私は、整体を生業としている。
この業界に関わって、8年。
気が付いたら、自分の生き方・考え方を表現するには、この仕事がベストなのではないかと思っている。
私にとって仕事とは、「救い」である。
仕事をしていることで、自分を嫌いにならないですむ。
整体に出会うまで、自分の感じていること・考えていることと、実際の自分がマッチしていなかった。
いま、独立開業し、やっと自分にとってのベース(基盤)ができたように思う。
ここで満足するのではなく、ここを足場として、さらなる世界に行ける気がする。
ジャンプする前には、“ため”が必要。
その“ため”のためには、しっかりとした土台がなければならない。
私の生きる土台は、整体である。
現在、私はカイロプラクティックをしているわけではないが、その考え方は好きである。
基本の考えに、カイロとは「科学・芸術・哲学」である、というものがある。
根拠は科学(医学)的に。
手技は芸術(職人)的に。
そのうえで、独自の哲学(人体の解釈の仕方)を持つべきもの、という考え方である。
私も、信念や哲学のない整体に、なんの魅力も感じない。
あまり突拍子もない哲学には、「?」だけれど、何も考えず、ただなんとなく患者さん(クライアント)の体を触っている人よりはマシである。

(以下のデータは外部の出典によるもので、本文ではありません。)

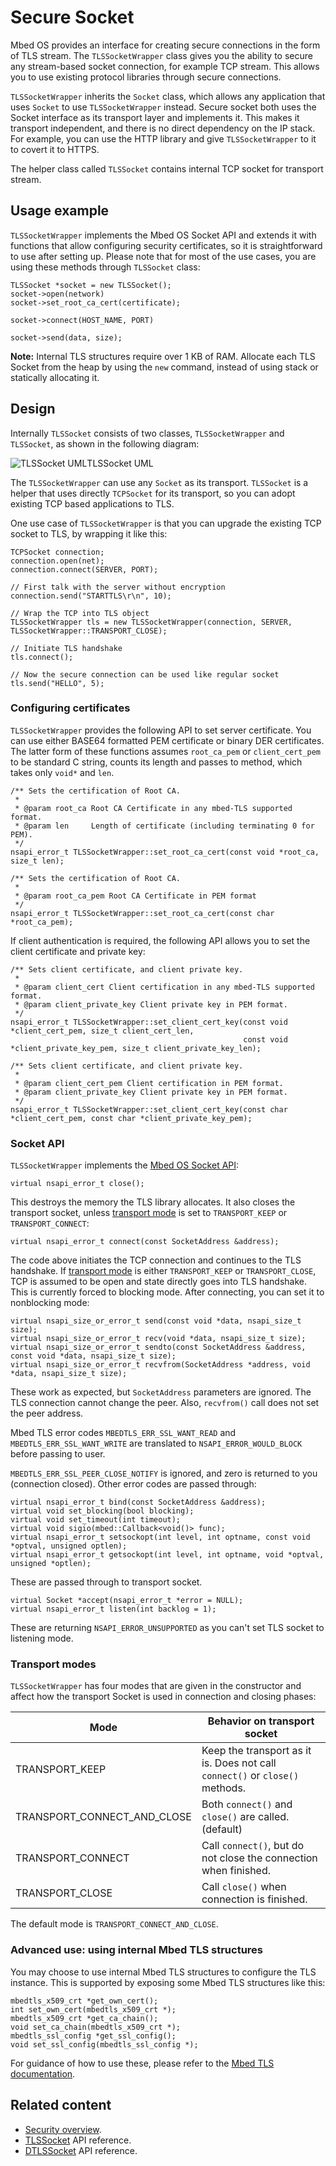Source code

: # Secure Socket

Mbed OS provides an interface for creating secure connections in the form of TLS stream. The `TLSSocketWrapper` class gives you the ability to secure any stream-based socket connection, for example TCP stream. This allows you to use existing protocol libraries through secure connections.

`TLSSocketWrapper` inherits the `Socket` class, which allows any application that uses `Socket` to use `TLSSocketWrapper` instead. Secure socket both uses the Socket interface as its transport layer and implements it. This makes it transport independent, and there is no direct dependency on the IP stack. For example, you can use the HTTP library and give `TLSSocketWrapper` to it to covert it to HTTPS.

The helper class called `TLSSocket` contains internal TCP socket for transport stream.

## Usage example

`TLSSocketWrapper` implements the Mbed OS Socket API and extends it with functions that allow configuring security certificates, so it is straightforward to use after setting up. Please note that for most of the use cases, you are using these methods through `TLSSocket` class:

```
TLSSocket *socket = new TLSSocket();
socket->open(network)
socket->set_root_ca_cert(certificate);

socket->connect(HOST_NAME, PORT)

socket->send(data, size);
```

<span class="notes">**Note:** Internal TLS structures require over 1 KB of RAM. Allocate each TLS Socket from the heap by using the `new` command, instead of using stack or statically allocating it.</span>

## Design

Internally `TLSSocket` consists of two classes, `TLSSocketWrapper` and `TLSSocket`, as shown in the following diagram:

<span class="images">![TLSSocket UML](../../images/tlssocket.png)<span>TLSSocket UML</span></span>

The `TLSSocketWrapper` can use any `Socket` as its transport. `TLSSocket` is a helper that uses directly `TCPSocket` for its transport, so you can adopt existing TCP based applications to TLS.

One use case of `TLSSocketWrapper` is that you can upgrade the existing TCP socket to TLS, by wrapping it like this:

```
TCPSocket connection;
connection.open(net);
connection.connect(SERVER, PORT);

// First talk with the server without encryption
connection.send("STARTTLS\r\n", 10);

// Wrap the TCP into TLS object
TLSSocketWrapper tls = new TLSSocketWrapper(connection, SERVER, TLSSocketWrapper::TRANSPORT_CLOSE);

// Initiate TLS handshake
tls.connect();

// Now the secure connection can be used like regular socket
tls.send("HELLO", 5);
```

### Configuring certificates

`TLSSocketWrapper` provides the following API to set server certificate. You can use either BASE64 formatted PEM certificate or binary DER certificates. The latter form of these functions assumes `root_ca_pem` or `client_cert_pem` to be standard C string, counts its length and passes to method, which takes only `void*` and `len`.

```
/** Sets the certification of Root CA.
 *
 * @param root_ca Root CA Certificate in any mbed-TLS supported format.
 * @param len     Length of certificate (including terminating 0 for PEM).
 */
nsapi_error_t TLSSocketWrapper::set_root_ca_cert(const void *root_ca, size_t len);

/** Sets the certification of Root CA.
 *
 * @param root_ca_pem Root CA Certificate in PEM format
 */
nsapi_error_t TLSSocketWrapper::set_root_ca_cert(const char *root_ca_pem);
```

If client authentication is required, the following API allows you to set the client certificate and private key:

```
/** Sets client certificate, and client private key.
 *
 * @param client_cert Client certification in any mbed-TLS supported format.
 * @param client_private_key Client private key in PEM format.
 */
nsapi_error_t TLSSocketWrapper::set_client_cert_key(const void *client_cert_pem, size_t client_cert_len,
                                                    const void *client_private_key_pem, size_t client_private_key_len);

/** Sets client certificate, and client private key.
 *
 * @param client_cert_pem Client certification in PEM format.
 * @param client_private_key Client private key in PEM format.
 */
nsapi_error_t TLSSocketWrapper::set_client_cert_key(const char *client_cert_pem, const char *client_private_key_pem);
```

### Socket API

`TLSSocketWrapper` implements the [Mbed OS Socket API](../apis/network-socket.html):

```
virtual nsapi_error_t close();
```

This destroys the memory the TLS library allocates. It also closes the transport socket, unless [transport mode](#transport-modes) is set to `TRANSPORT_KEEP` or `TRANSPORT_CONNECT`:

```
virtual nsapi_error_t connect(const SocketAddress &address);
```

The code above initiates the TCP connection and continues to the TLS handshake. If [transport mode](#transport-modes) is either `TRANSPORT_KEEP` or `TRANSPORT_CLOSE`, TCP is assumed to be open and state directly goes into TLS handshake. This is currently forced to blocking mode. After connecting, you can set it to nonblocking mode:

```
virtual nsapi_size_or_error_t send(const void *data, nsapi_size_t size);
virtual nsapi_size_or_error_t recv(void *data, nsapi_size_t size);
virtual nsapi_size_or_error_t sendto(const SocketAddress &address, const void *data, nsapi_size_t size);
virtual nsapi_size_or_error_t recvfrom(SocketAddress *address, void *data, nsapi_size_t size);
```

These work as expected, but `SocketAddress` parameters are ignored. The TLS connection cannot change the peer. Also, `recvfrom()` call does not set the peer address.

Mbed TLS error codes `MBEDTLS_ERR_SSL_WANT_READ` and `MBEDTLS_ERR_SSL_WANT_WRITE` are translated to `NSAPI_ERROR_WOULD_BLOCK` before passing to user.

`MBEDTLS_ERR_SSL_PEER_CLOSE_NOTIFY` is ignored, and zero is returned to you (connection closed). Other error codes are passed through:

```
virtual nsapi_error_t bind(const SocketAddress &address);
virtual void set_blocking(bool blocking);
virtual void set_timeout(int timeout);
virtual void sigio(mbed::Callback<void()> func);
virtual nsapi_error_t setsockopt(int level, int optname, const void *optval, unsigned optlen);
virtual nsapi_error_t getsockopt(int level, int optname, void *optval, unsigned *optlen);
```

These are passed through to transport socket.

```
virtual Socket *accept(nsapi_error_t *error = NULL);
virtual nsapi_error_t listen(int backlog = 1);
```

These are returning `NSAPI_ERROR_UNSUPPORTED` as you can't set TLS socket to listening mode.

### Transport modes

`TLSSocketWrapper` has four modes that are given in the constructor and affect how the transport Socket is used in connection and closing phases:

| Mode | Behavior on transport socket |
|------|------------------------------|
|TRANSPORT_KEEP | Keep the transport as it is. Does not call `connect()` or `close()` methods. |
|TRANSPORT_CONNECT_AND_CLOSE | Both `connect()` and `close()` are called. (default) |
|TRANSPORT_CONNECT | Call `connect()`, but do not close the connection when finished.  |
|TRANSPORT_CLOSE | Call `close()` when connection is finished. |

The default mode is `TRANSPORT_CONNECT_AND_CLOSE`.

### Advanced use: using internal Mbed TLS structures

You may choose to use internal Mbed TLS structures to configure the TLS instance. This is supported by exposing some Mbed TLS structures like this:

```
mbedtls_x509_crt *get_own_cert();
int set_own_cert(mbedtls_x509_crt *);
mbedtls_x509_crt *get_ca_chain();
void set_ca_chain(mbedtls_x509_crt *);
mbedtls_ssl_config *get_ssl_config();
void set_ssl_config(mbedtls_ssl_config *);
```

For guidance of how to use these, please refer to the [Mbed TLS documentation](../apis/tls.html).

## Related content

- [Security overview](../apis/security.html).
- [TLSSocket](../apis/tlssocket.html) API reference.
- [DTLSSocket](../apis/dtlssocket.html) API reference.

私は、自然と向き合うこと、現実を見つめる手段として、整体は素晴らしいと思う。
人間にとって、一番身近な自然は「人体」です。
自然とは、コントロール出来ぬもの。
自分の思いとは、関係なく、勝手に変化していくもの。
誰だって年は取りたくないし、病気にだってなりたくはない。
でも、どれだけお金があっても、どれだけ権力があっても、どれだけ人徳があったところで、老化・病気・死を避けることは出来ない。
思うようにいかないものを、極力排除するのが、現代社会。
夏は涼しく、冬は暖かく。
世界の裏側で取れたものを、当たり前のように食す生活。
危険なものは、何もない街。
すべての危険を管理できると思い込んでいる、おバカな現代人。
私を含め、そんな阿呆な人間には、まず自分の人体について、まじめに考えるのがいい薬だと思う。
思い通りにいかないことが、普通。
そのことは、実際に体験しないとわからない。
私も年齢を重ねるごとに、どうしようもない現実というものが存在することがよくわかった。
悲しいほど、人は醜く年老いていく。
年齢を重ねるごとに、輝く部分もありますが、生命体としては、醜くなっていくもの。
命の輝きで、子供には勝てません。
アンチエイジングなんて現実逃避はやめるべきです。
そんな上っ面の努力では、圧倒的な力を持つ“老化”という現実には太刀打ちできません。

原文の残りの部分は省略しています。